Central Nervous System Important for Diabetic Peripheral Neuropathy

The central nervous system plays a role in painful diabetic peripheral nerve disease, according to findings presented in the journal Pain.

The central nervous system plays a role in painful diabetic peripheral nerve disease, according to findings presented in the journal Pain.

Researchers from the Sheffield Teaching Hospitals NHS Foundation Trust in the United Kingdom reviewed evidence for causes of painful diabetic peripheral neuropathy to determine its pathogenesis. Many of the studies they looked at utilized MRIs and magnetic resonance spectroscopy techniques.

Diabetic peripheral neuropathy affects up to half of patients with diabetics, the study authors added, and is a major factor in morbidity and increased mortality.

The investigators noted that recent studies indicated a variety of factors could cause diabetes or elevate onset risks, such as poor glycemic control, duration of diabetes, hyperlipidemia and hypertriglyceridemia, elevated albumin excretion rates, and obesity.

However, there have not been sufficient studies to determine causes and risks for diabetic peripheral neuropathy. Even with the evidence surrounding the pathogenesis of diabetic peripheral neuropathy, the researchers believed the biomarkers were unidentified.

Throughout their investigation, the authors learned that the central nervous system plays a large part in diabetic peripheral neuropathy. The researchers uncovered the loss of volume (known as atrophy) in the primary sensory cortex, the part of the brain responsible for the sense of touch.

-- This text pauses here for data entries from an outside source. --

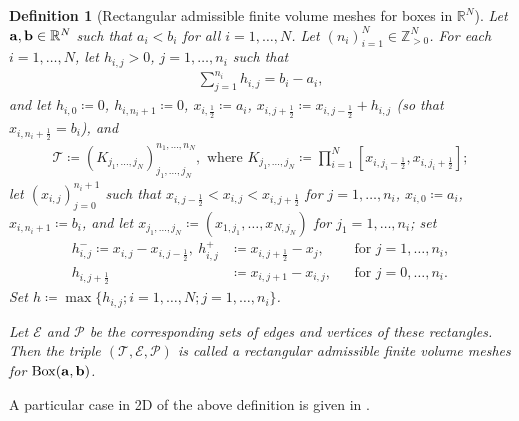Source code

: \documentclass[oneside,11pt]{book}
\numberwithin{equation}{section}
\newtheorem{definition}{Definition}[section]
\begin{document}
\begin{definition}[Rectangular admissible finite volume meshes for boxes in $\mathbb{R}^N$]
    Let ${\bf a},{\bf b}\in\mathbb{R}^N$ such that $a_i < b_i$ for all $i = 1,\ldots,N$. Let $(n_i)_{i=1}^N\in\mathbb{Z}_{> 0}^N$. For each $i = 1,\ldots,N$, let $h_{i,j} > 0$, $j = 1,\ldots,n_i$ such that
    \begin{align*}
        \sum_{j=1}^{n_i} h_{i,j} = b_i - a_i,
    \end{align*}
    and let $h_{i,0}\coloneqq 0$, $h_{i,n_i+1}\coloneqq 0$, $x_{i,\frac{1}{2}}\coloneqq a_i$, $x_{i,j+\frac{1}{2}}\coloneqq x_{i,j-\frac{1}{2}} + h_{i,j}$ (so that $x_{i,n_i+\frac{1}{2}} = b_i$), and
    \begin{align*}
        \mathcal{T}\coloneqq(K_{j_1,\ldots,j_N})_{j_1,\ldots,j_N}^{n_1,\ldots,n_N},\mbox{ where } K_{j_1,\ldots,j_N}\coloneqq\prod_{i=1}^N [x_{i,j_i-\frac{1}{2}},x_{i,j_i+\frac{1}{2}}];
    \end{align*}
    let $(x_{i,j})_{j=0}^{n_i+1}$ such that $x_{i,j-\frac{1}{2}} < x_{i,j} < x_{i,j+\frac{1}{2}}$ for $j = 1,\ldots,n_i$, $x_{i,0}\coloneqq a_i$, $x_{i,n_i+1}\coloneqq b_i$, and let $x_{j_1,\ldots,j_N}\coloneqq(x_{1,j_1},\ldots,x_{N,j_N})$ for $j_1 = 1,\ldots,n_i$; set
    \begin{equation*}
        \left.\begin{split}
            h_{i,j}^-\coloneqq x_{i,j} - x_{i,j-\frac{1}{2}},\ h_{i,j}^+&\coloneqq x_{i,j+\frac{1}{2}} - x_j,&&\mbox{for } j = 1,\ldots,n_i,\\
            h_{i,j+\frac{1}{2}}&\coloneqq x_{i,j+1} - x_{i,j},&&\mbox{for } j = 0,\ldots,n_i.
        \end{split}\right.
    \end{equation*}
    Set $h\coloneqq\max\{h_{i,j};i = 1,\ldots,N;j = 1,\ldots,n_i\}$.
    
    Let $\mathcal{E}$ and $\mathcal{P}$ be the corresponding sets of edges and vertices of these rectangles. Then the triple $(\mathcal{T},\mathcal{E},\mathcal{P})$ is called a rectangular admissible finite volume meshes for $\operatorname{Box}({\bf a},{\bf b})$.
\end{definition}
A particular case in 2D of the above definition is given in \cite{Eymard_Gallouet_Herbin2019}.
\end{document}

The researchers reported that differences in blood supply to the thalamus could contribute to either painful or painless forms of diabetic peripheral neuropathy. The oversupply (hyperperfusion) led to the painful version, while an undersupply (hypoperfusion) can lead to painless diabetic peripheral neuropathy.

Changes in the brain area known as the brain-processing matrix were thought to be connected to detecting the location and intensity of pain in addition to the emotional/ affective responses.

The researchers also learned that reductions in the brain’s gray matter, where the somatosensory perceptions are processed, contributed to diabetic peripheral neuropathy.

“Although DPN has been considered a disease of the peripheral nerve, from numerous studies it is becoming apparent that there are indeed changes within the CNS that…appear to be concomitant with the evolution of painful and painless DPN,” the researchers concluded. They believe their findings “may lead to development of more rational therapies to help reduce the burden of diabetic peripheral neuropathy.”